Problem details:
In the entries below, count every line containing "Changelog". Reply with the number alone.

(Rendered images with source text)
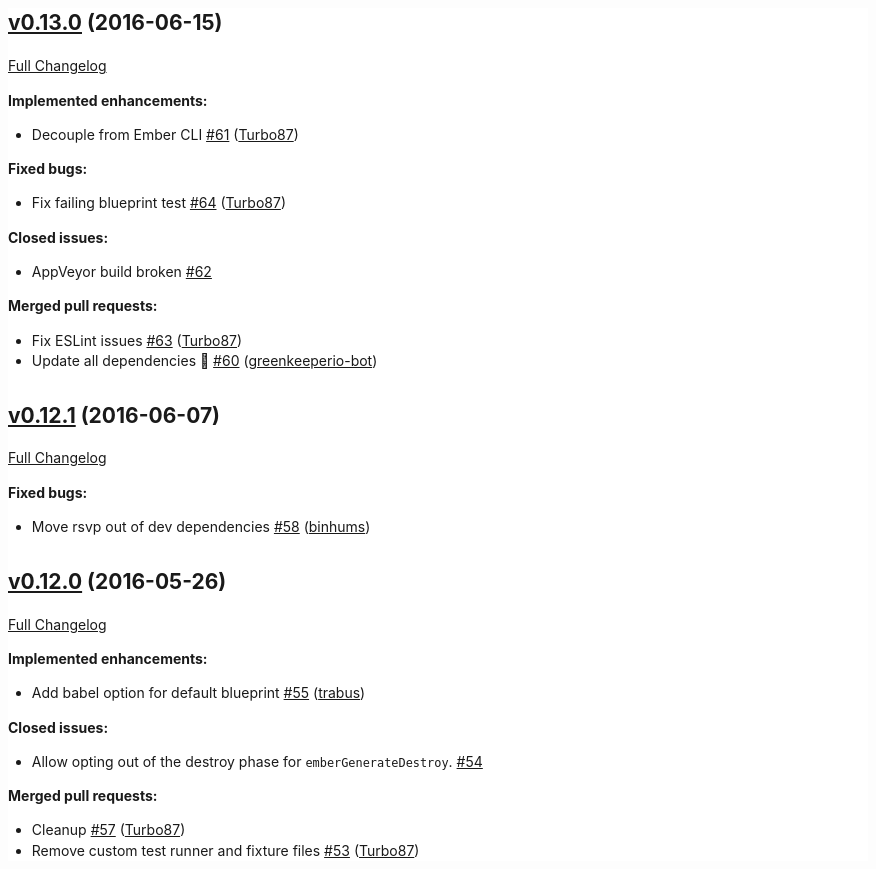 ## [v0.13.0](https://github.com/ember-cli/ember-cli-blueprint-test-helpers/tree/v0.13.0) (2016-06-15)
[Full Changelog](https://github.com/ember-cli/ember-cli-blueprint-test-helpers/compare/v0.12.1...v0.13.0)

**Implemented enhancements:**

- Decouple from Ember CLI [\#61](https://github.com/ember-cli/ember-cli-blueprint-test-helpers/pull/61) ([Turbo87](https://github.com/Turbo87))

**Fixed bugs:**

- Fix failing blueprint test [\#64](https://github.com/ember-cli/ember-cli-blueprint-test-helpers/pull/64) ([Turbo87](https://github.com/Turbo87))

**Closed issues:**

- AppVeyor build broken [\#62](https://github.com/ember-cli/ember-cli-blueprint-test-helpers/issues/62)

**Merged pull requests:**

- Fix ESLint issues [\#63](https://github.com/ember-cli/ember-cli-blueprint-test-helpers/pull/63) ([Turbo87](https://github.com/Turbo87))
- Update all dependencies 🌴 [\#60](https://github.com/ember-cli/ember-cli-blueprint-test-helpers/pull/60) ([greenkeeperio-bot](https://github.com/greenkeeperio-bot))

## [v0.12.1](https://github.com/ember-cli/ember-cli-blueprint-test-helpers/tree/v0.12.1) (2016-06-07)
[Full Changelog](https://github.com/ember-cli/ember-cli-blueprint-test-helpers/compare/v0.12.0...v0.12.1)

**Fixed bugs:**

- Move rsvp out of dev dependencies [\#58](https://github.com/ember-cli/ember-cli-blueprint-test-helpers/pull/58) ([binhums](https://github.com/binhums))

## [v0.12.0](https://github.com/ember-cli/ember-cli-blueprint-test-helpers/tree/v0.12.0) (2016-05-26)
[Full Changelog](https://github.com/ember-cli/ember-cli-blueprint-test-helpers/compare/v0.11.0...v0.12.0)

**Implemented enhancements:**

- Add babel option for default blueprint [\#55](https://github.com/ember-cli/ember-cli-blueprint-test-helpers/pull/55) ([trabus](https://github.com/trabus))

**Closed issues:**

- Allow opting out of the destroy phase for `emberGenerateDestroy`. [\#54](https://github.com/ember-cli/ember-cli-blueprint-test-helpers/issues/54)

**Merged pull requests:**

- Cleanup [\#57](https://github.com/ember-cli/ember-cli-blueprint-test-helpers/pull/57) ([Turbo87](https://github.com/Turbo87))
- Remove custom test runner and fixture files [\#53](https://github.com/ember-cli/ember-cli-blueprint-test-helpers/pull/53) ([Turbo87](https://github.com/Turbo87))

Final answer:
3